Once sorted, feedback is automatically redirected to the right team, and every reply the assistant drafts still passes through a support agent before it's sent, so nothing reaches a visitor unchecked.

That shift resulted in a 25% reduction in manual feedback processing time for the customer support team. Corrective actions now reach the right team faster, with staff spending less time sorting information and more time on guest follow-up.

The approach

Our team began by studying how Pairi Daiza’s support team handled visitor feedback in Freshdesk. This gave the team a shared basis for defining what counted as a complaint, which languages the assistant needed to recognise, and how the park’s 400-plus existing tags could be replaced with a clearer taxonomy.

Pairi Daiza’s internal teams helped shape that taxonomy and validate the rules behind it. Together, the teams defined the feedback types the assistant needed to recognise, including compliments, remarks, disappointments, and complaints, as well as the topics, subtopics, criteria, and locations used to classify them.
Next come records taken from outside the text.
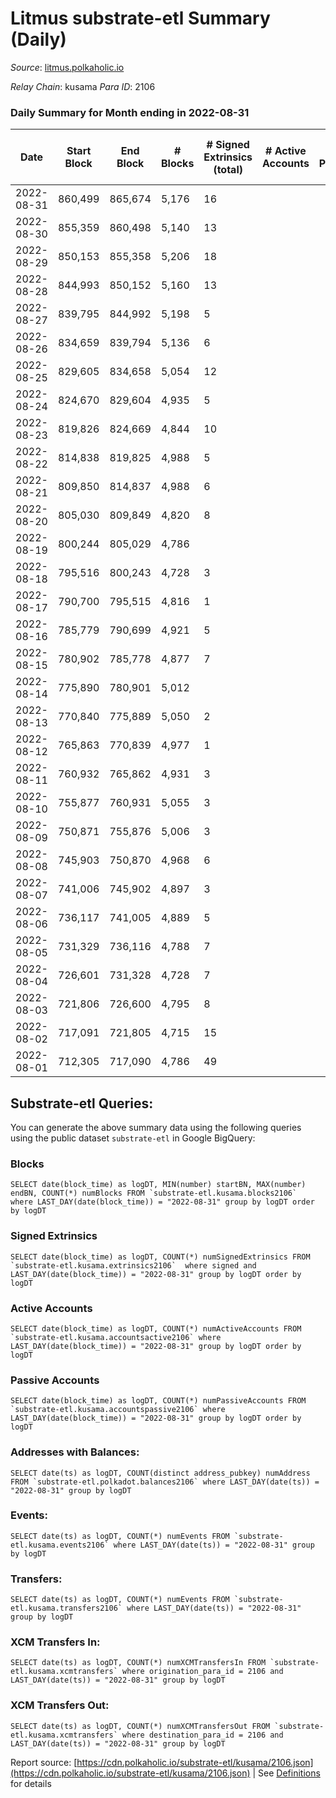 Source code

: # Litmus substrate-etl Summary (Daily)

_Source_: [litmus.polkaholic.io](https://litmus.polkaholic.io)

*Relay Chain*: kusama
*Para ID*: 2106



### Daily Summary for Month ending in 2022-08-31


| Date | Start Block | End Block | # Blocks | # Signed Extrinsics (total) | # Active Accounts | # Passive | # New | # Addresses with Balances | # Events | # Transfers | # XCM Transfers In | # XCM Transfers Out | Issues | 
| ---- | ----------- | --------- | -------- | --------------------------- | ----------------- | --------- | ----- | ------------------------- | -------- | ----------- | ------------------ | ------------------- | ------ |
| 2022-08-31 | 860,499 | 865,674 | 5,176 | 16 |  |  |  | 11,916 | 10,452 | 4 ($24,635.80) |   | 3 ($5.98) |  |
| 2022-08-30 | 855,359 | 860,498 | 5,140 | 13 |  |  |  |  | 10,361 | 1 ($1.14) |   | 1 ($1.12) |  |
| 2022-08-29 | 850,153 | 855,358 | 5,206 | 18 |  |  |  |  | 10,535 | 4 ($4,017.82) |   | 3 ($4,017.68) |  |
| 2022-08-28 | 844,993 | 850,152 | 5,160 | 13 |  |  |  |  | 10,399 | 2 ($26.06) |   | 2 ($26.01) |  |
| 2022-08-27 | 839,795 | 844,992 | 5,198 | 5 |  |  |  |  | 10,429 | 1 ($0.90) |   | 1 ($0.88) |  |
| 2022-08-26 | 834,659 | 839,794 | 5,136 | 6 |  |  |  | 11,918 | 10,319 | 3 ($0.25) |   |   |  |
| 2022-08-25 | 829,605 | 834,658 | 5,054 | 12 |  |  |  | 11,918 | 10,185 | 3 ($124.22) |   | 3 ($124.16) |  |
| 2022-08-24 | 824,670 | 829,604 | 4,935 | 5 |  |  |  | 11,918 | 9,910 | 2 ($4.90) | 1 ($0.80) | 2 ($4.86) |  |
| 2022-08-23 | 819,826 | 824,669 | 4,844 | 10 |  |  |  | 11,918 | 9,764 | 3 ($850.78) | 2 ($849.39) | 3 ($850.47) |  |
| 2022-08-22 | 814,838 | 819,825 | 4,988 | 5 |  |  |  | 11,916 | 10,008 |   |   |   |  |
| 2022-08-21 | 809,850 | 814,837 | 4,988 | 6 |  |  |  | 11,916 | 10,004 |   |   |   |  |
| 2022-08-20 | 805,030 | 809,849 | 4,820 | 8 |  |  |  | 11,916 | 9,687 |   |   |   |  |
| 2022-08-19 | 800,244 | 805,029 | 4,786 |  |  |  |  | 11,915 | 9,575 |   |   |   |  |
| 2022-08-18 | 795,516 | 800,243 | 4,728 | 3 |  |  |  | 11,915 | 9,476 | 1 ($8.17) |   | 1 ($8.15) |  |
| 2022-08-17 | 790,700 | 795,515 | 4,816 | 1 |  |  |  | 11,915 | 9,639 |   |   |   |  |
| 2022-08-16 | 785,779 | 790,699 | 4,921 | 5 |  |  |  | 11,915 | 9,865 |   |   |   |  |
| 2022-08-15 | 780,902 | 785,778 | 4,877 | 7 |  |  |  | 11,915 | 9,788 | 1 ($0.82) |   | 1 ($0.80) |  |
| 2022-08-14 | 775,890 | 780,901 | 5,012 |  |  |  |  | 11,915 | 10,026 |   |   |   |  |
| 2022-08-13 | 770,840 | 775,889 | 5,050 | 2 |  |  |  | 11,915 | 10,113 |   |   |   |  |
| 2022-08-12 | 765,863 | 770,839 | 4,977 | 1 |  |  |  | 11,915 | 9,962 |   |   |   |  |
| 2022-08-11 | 760,932 | 765,862 | 4,931 | 3 |  |  |  | 11,915 | 9,889 | 1 ($1.63) | 1 ($0.82) | 1 ($1.63) |  |
| 2022-08-10 | 755,877 | 760,931 | 5,055 | 3 |  |  |  | 11,914 | 10,137 | 3 ($11.48) |   | 3 ($11.41) |  |
| 2022-08-09 | 750,871 | 755,876 | 5,006 | 3 |  |  |  | 11,914 | 10,042 | 1 ($0.41) | 3 ($2.28) | 1 ($0.39) |  |
| 2022-08-08 | 745,903 | 750,870 | 4,968 | 6 |  |  |  | 11,913 | 9,983 | 3 ($3.85) | 3 ($3.81) | 3 ($3.79) |  |
| 2022-08-07 | 741,006 | 745,902 | 4,897 | 3 |  |  |  | 11,912 | 9,812 |   |   |   |  |
| 2022-08-06 | 736,117 | 741,005 | 4,889 | 5 |  |  |  | 11,912 | 9,804 |   |   |   |  |
| 2022-08-05 | 731,329 | 736,116 | 4,788 | 7 |  |  |  | 11,912 | 9,634 | 2 ($1.53) | 5 ($0.80) | 2 ($1.49) |  |
| 2022-08-04 | 726,601 | 731,328 | 4,728 | 7 |  |  |  | 11,911 | 9,488 |   |   |   |  |
| 2022-08-03 | 721,806 | 726,600 | 4,795 | 8 |  |  |  | 11,911 | 9,627 |   |   |   |  |
| 2022-08-02 | 717,091 | 721,805 | 4,715 | 15 |  |  |  | 11,911 | 9,498 |   |   |   |  |
| 2022-08-01 | 712,305 | 717,090 | 4,786 | 49 |  |  |  | 11,911 | 43,075 | 8,496 ($99,626.70) |   |   |  |

## Substrate-etl Queries:
You can generate the above summary data using the following queries using the public dataset `substrate-etl` in Google BigQuery:


### Blocks
```
SELECT date(block_time) as logDT, MIN(number) startBN, MAX(number) endBN, COUNT(*) numBlocks FROM `substrate-etl.kusama.blocks2106`  where LAST_DAY(date(block_time)) = "2022-08-31" group by logDT order by logDT
```


### Signed Extrinsics
```
SELECT date(block_time) as logDT, COUNT(*) numSignedExtrinsics FROM `substrate-etl.kusama.extrinsics2106`  where signed and LAST_DAY(date(block_time)) = "2022-08-31" group by logDT order by logDT
```


### Active Accounts
```
SELECT date(block_time) as logDT, COUNT(*) numActiveAccounts FROM `substrate-etl.kusama.accountsactive2106` where LAST_DAY(date(block_time)) = "2022-08-31" group by logDT order by logDT
```


### Passive Accounts
```
SELECT date(block_time) as logDT, COUNT(*) numPassiveAccounts FROM `substrate-etl.kusama.accountspassive2106` where LAST_DAY(date(block_time)) = "2022-08-31" group by logDT order by logDT
```


### Addresses with Balances:
```
SELECT date(ts) as logDT, COUNT(distinct address_pubkey) numAddress FROM `substrate-etl.polkadot.balances2106` where LAST_DAY(date(ts)) = "2022-08-31" group by logDT
```


### Events:
```
SELECT date(ts) as logDT, COUNT(*) numEvents FROM `substrate-etl.kusama.events2106` where LAST_DAY(date(ts)) = "2022-08-31" group by logDT
```


### Transfers:
```
SELECT date(ts) as logDT, COUNT(*) numEvents FROM `substrate-etl.kusama.transfers2106` where LAST_DAY(date(ts)) = "2022-08-31" group by logDT
```


### XCM Transfers In:
```
SELECT date(ts) as logDT, COUNT(*) numXCMTransfersIn FROM `substrate-etl.kusama.xcmtransfers` where origination_para_id = 2106 and LAST_DAY(date(ts)) = "2022-08-31" group by logDT
```


### XCM Transfers Out:
```
SELECT date(ts) as logDT, COUNT(*) numXCMTransfersOut FROM `substrate-etl.kusama.xcmtransfers` where destination_para_id = 2106 and LAST_DAY(date(ts)) = "2022-08-31" group by logDT
```



Report source: [https://cdn.polkaholic.io/substrate-etl/kusama/2106.json](https://cdn.polkaholic.io/substrate-etl/kusama/2106.json) | See [Definitions](/DEFINITIONS.md) for details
Those definitions also guided how replies were constructed. Depending on the survey response, assigned tags, and available visitor information, the assistant could adapt an existing template or generate a new draft for the support team to review.

A blended team spanning project management, data and machine learning engineering, and software engineering developed the assistant alongside Pairi Daiza’s IT director. They worked in short sprints, giving the support team a working version to test at each stage and using their feedback to shape the next iteration.